§ Supplied information:
=== Begin Enclosure ===
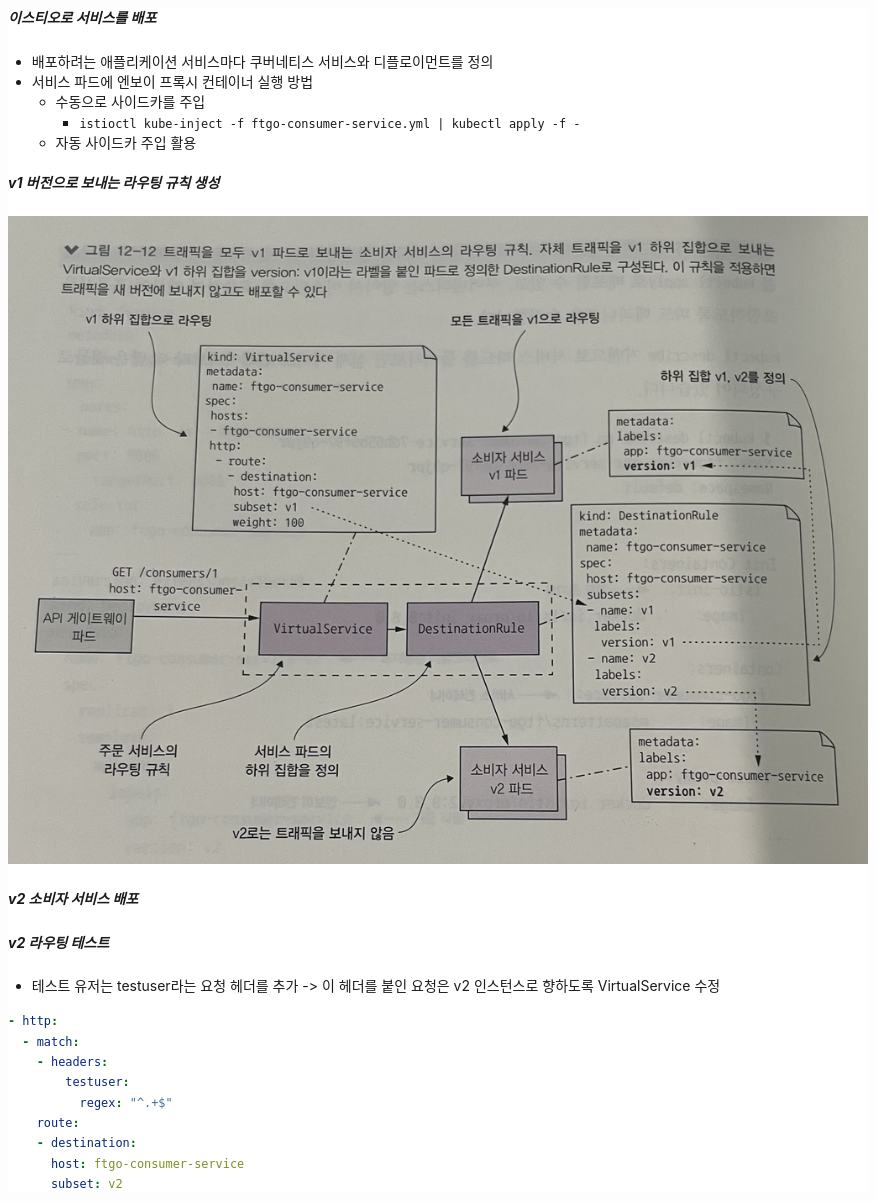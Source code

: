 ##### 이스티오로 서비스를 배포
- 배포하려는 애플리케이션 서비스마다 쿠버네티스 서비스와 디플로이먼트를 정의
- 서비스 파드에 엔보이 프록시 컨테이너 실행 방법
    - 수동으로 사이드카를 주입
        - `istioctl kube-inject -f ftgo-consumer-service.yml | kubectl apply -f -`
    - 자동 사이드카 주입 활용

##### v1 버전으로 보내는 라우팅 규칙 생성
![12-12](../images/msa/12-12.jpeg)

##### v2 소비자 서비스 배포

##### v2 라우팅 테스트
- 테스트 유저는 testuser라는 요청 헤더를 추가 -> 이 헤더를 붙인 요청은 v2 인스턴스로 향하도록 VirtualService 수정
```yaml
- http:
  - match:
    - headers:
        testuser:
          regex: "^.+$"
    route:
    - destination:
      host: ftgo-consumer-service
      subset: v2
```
=== End Enclosure ===
§ Directions for this task:
In the answer, the entries must appear exactly as above, without the images.

§ Solution below:
Source code

: ##### 이스티오로 서비스를 배포
- 배포하려는 애플리케이션 서비스마다 쿠버네티스 서비스와 디플로이먼트를 정의
- 서비스 파드에 엔보이 프록시 컨테이너 실행 방법
    - 수동으로 사이드카를 주입
        - `istioctl kube-inject -f ftgo-consumer-service.yml | kubectl apply -f -`
    - 자동 사이드카 주입 활용

##### v1 버전으로 보내는 라우팅 규칙 생성
![12-12](../images/msa/12-12.jpeg)

##### v2 소비자 서비스 배포

##### v2 라우팅 테스트
- 테스트 유저는 testuser라는 요청 헤더를 추가 -> 이 헤더를 붙인 요청은 v2 인스턴스로 향하도록 VirtualService 수정
```yaml
- http:
  - match:
    - headers:
        testuser:
          regex: "^.+$"
    route:
    - destination:
      host: ftgo-consumer-service
      subset: v2
```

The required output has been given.